- Directed by: Ágúst Guðmundsson
- Produced by: Jakob Frímann Magnússon
- Cinematography: Víðir Sigurðsson Ingi R. Ingason
- Edited by: Sævar Guðmundsson
- Music by: Stuðmenn
- Production company: Bjarmaland
- Release date: 26 December 2004;
- Running time: 95 minutes
- Country: Iceland
- Language: Icelandic

= Ahead of Time (film) =

2004 Icelandic film by Ágúst Guðmundsson

Ahead of Time (Í takt við tímann) is a 2004 Icelandic musical comedy film directed by Ágúst Guðmundsson.
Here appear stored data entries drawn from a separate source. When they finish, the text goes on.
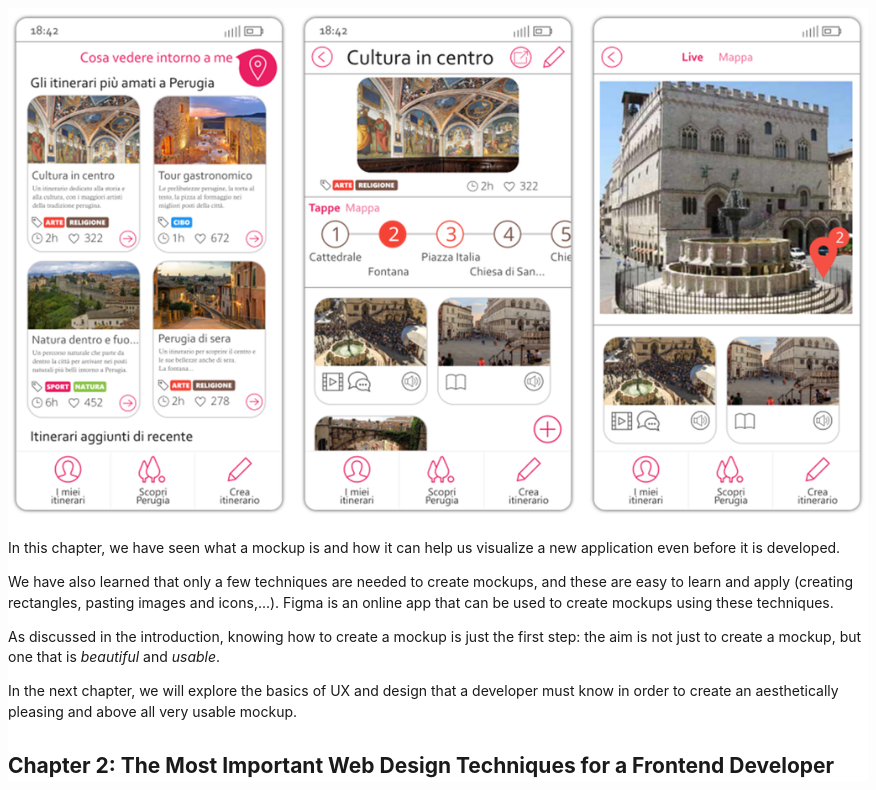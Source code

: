 ![Mockup of an app](image37.png)

In this chapter, we have seen what a mockup is and how it can help us
visualize a new application even before it is developed.

We have also learned that only a few techniques are needed to create
mockups, and these are easy to learn and apply (creating rectangles,
pasting images and icons,...). Figma is an online app that can be used
to create mockups using these techniques.

As discussed in the introduction, knowing how to create a mockup is just
the first step: the aim is not just to create a mockup, but one that is
*beautiful* and *usable*.

In the next chapter, we will explore the basics of UX and design that a
developer must know in order to create an aesthetically pleasing and
above all very usable mockup.

## Chapter 2: The Most Important Web Design Techniques for a Frontend Developer

<div id="chapter-2-the-most-important-web-design-techniques-for-a-frontend-developer"></div>

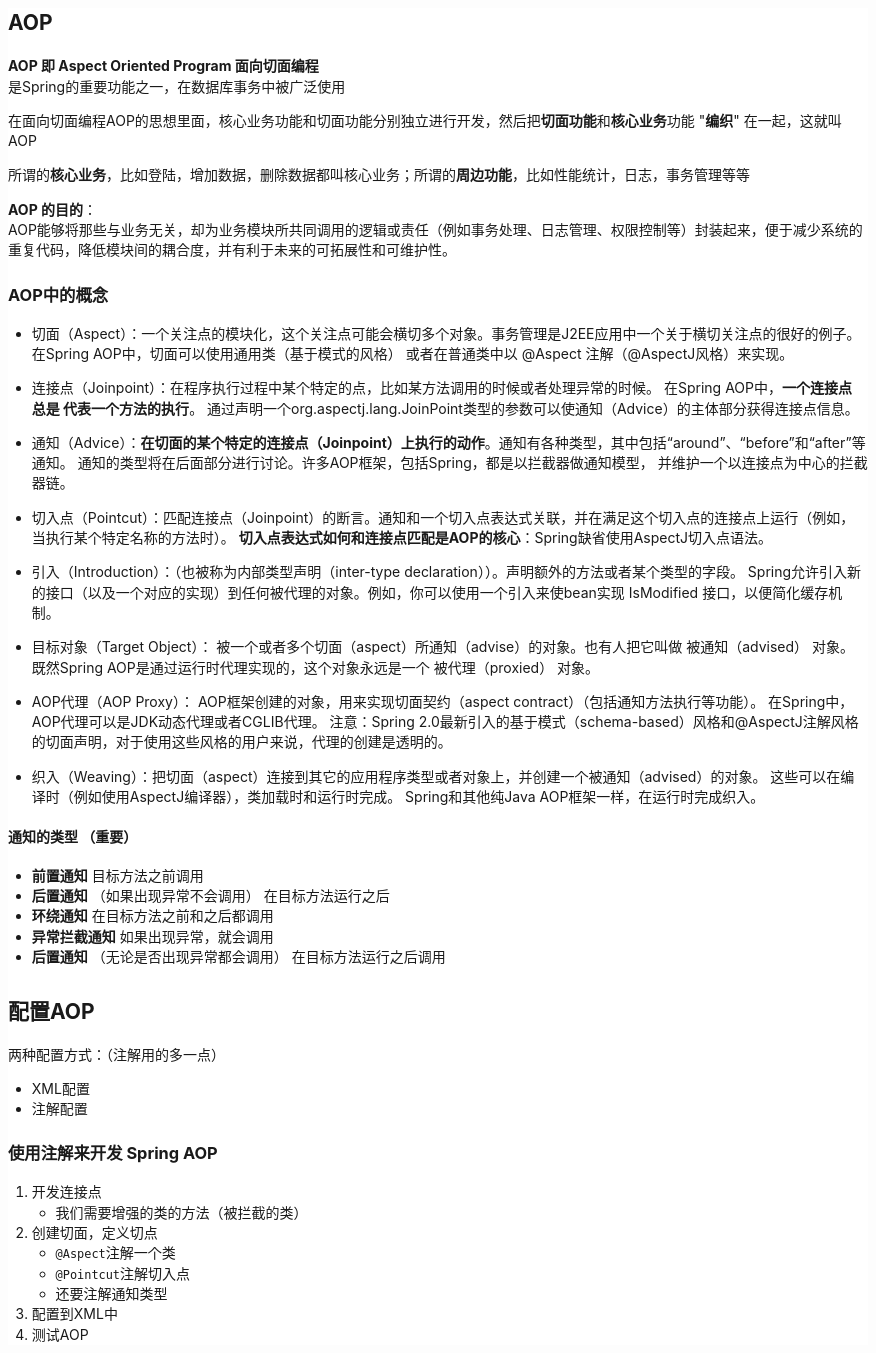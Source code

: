 ## AOP
**AOP 即 Aspect Oriented Program 面向切面编程**  
是Spring的重要功能之一，在数据库事务中被广泛使用

在面向切面编程AOP的思想里面，核心业务功能和切面功能分别独立进行开发，然后把**切面功能**和**核心业务**功能 "**编织**" 在一起，这就叫AOP

所谓的**核心业务**，比如登陆，增加数据，删除数据都叫核心业务；所谓的**周边功能**，比如性能统计，日志，事务管理等等

**AOP 的目的**：  
AOP能够将那些与业务无关，却为业务模块所共同调用的逻辑或责任（例如事务处理、日志管理、权限控制等）封装起来，便于减少系统的重复代码，降低模块间的耦合度，并有利于未来的可拓展性和可维护性。

### AOP中的概念
- 切面（Aspect）：一个关注点的模块化，这个关注点可能会横切多个对象。事务管理是J2EE应用中一个关于横切关注点的很好的例子。 在Spring AOP中，切面可以使用通用类（基于模式的风格） 或者在普通类中以 @Aspect 注解（@AspectJ风格）来实现。

- 连接点（Joinpoint）：在程序执行过程中某个特定的点，比如某方法调用的时候或者处理异常的时候。 在Spring AOP中，**一个连接点 总是 代表一个方法的执行**。 通过声明一个org.aspectj.lang.JoinPoint类型的参数可以使通知（Advice）的主体部分获得连接点信息。

- 通知（Advice）：**在切面的某个特定的连接点（Joinpoint）上执行的动作**。通知有各种类型，其中包括“around”、“before”和“after”等通知。 通知的类型将在后面部分进行讨论。许多AOP框架，包括Spring，都是以拦截器做通知模型， 并维护一个以连接点为中心的拦截器链。

- 切入点（Pointcut）：匹配连接点（Joinpoint）的断言。通知和一个切入点表达式关联，并在满足这个切入点的连接点上运行（例如，当执行某个特定名称的方法时）。 **切入点表达式如何和连接点匹配是AOP的核心**：Spring缺省使用AspectJ切入点语法。

- 引入（Introduction）：（也被称为内部类型声明（inter-type declaration））。声明额外的方法或者某个类型的字段。 Spring允许引入新的接口（以及一个对应的实现）到任何被代理的对象。例如，你可以使用一个引入来使bean实现 IsModified 接口，以便简化缓存机制。

- 目标对象（Target Object）： 被一个或者多个切面（aspect）所通知（advise）的对象。也有人把它叫做 被通知（advised） 对象。 既然Spring AOP是通过运行时代理实现的，这个对象永远是一个 被代理（proxied） 对象。

- AOP代理（AOP Proxy）： AOP框架创建的对象，用来实现切面契约（aspect contract）（包括通知方法执行等功能）。 在Spring中，AOP代理可以是JDK动态代理或者CGLIB代理。 注意：Spring 2.0最新引入的基于模式（schema-based）风格和@AspectJ注解风格的切面声明，对于使用这些风格的用户来说，代理的创建是透明的。

- 织入（Weaving）：把切面（aspect）连接到其它的应用程序类型或者对象上，并创建一个被通知（advised）的对象。 这些可以在编译时（例如使用AspectJ编译器），类加载时和运行时完成。 Spring和其他纯Java AOP框架一样，在运行时完成织入。

#### 通知的类型 （重要）
- **前置通知** 目标方法之前调用
- **后置通知** （如果出现异常不会调用） 在目标方法运行之后
- **环绕通知** 在目标方法之前和之后都调用
- **异常拦截通知** 如果出现异常，就会调用
- **后置通知** （无论是否出现异常都会调用） 在目标方法运行之后调用

## 配置AOP
两种配置方式：（注解用的多一点）

- XML配置
- 注解配置

### 使用注解来开发 Spring AOP
1. 开发连接点
	- 我们需要增强的类的方法（被拦截的类） 
2. 创建切面，定义切点
	- ``@Aspect``注解一个类 
	- ``@Pointcut``注解切入点
	- 还要注解通知类型
3. 配置到XML中
4. 测试AOP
It is about the comeback of the band Stuðmenn, known from Ágúst Guðmundsson's 1982 film On Top.

==Cast==
- Gísli Marteinn Baldursson as himself
- Helga Braga Jónsdóttir as Urður
- Andrea Gylfadóttir as Verðandi
- Ragnhildur Gísladóttir as Harpa Sjöfn Hermundardóttir
- Jakob Magnússon as Frímann Flygering
- Stefan B. Onundarson as Band member
- Hrönn Steingrímsdóttir as Skuld
- Stuðmenn
- Tómas M. Tómasson as Skafti Sævarsson
- Þórður Árnason as Baldvin Roy Pálmason
- Egill Ólafsson as Kristinn Styrkársson Proppé
- Höskuldur Ólafsson as Kári Már Hörpuson
- Ásgeir Óskarsson as Hafþór Ægisson
- Eggert Þorleifsson as Dúddi

==Reception==
Varietys Robert Koehler wrote:
This half-cracked cousin of Abba may be worthy of an extended video, but at feature length, goofball exercise gets lost in the Icelandic snow. ... Nearly every scene here is punctuated by a musical number, some recalling Jacques Demy, others resembling Europeanized MTV videos, and all trying extremely hard to be funny. This effort to be humorous makes Ahead of Time play like a wildly overextended joke on the theme of the folly of old rockers trying once again to get their groove on.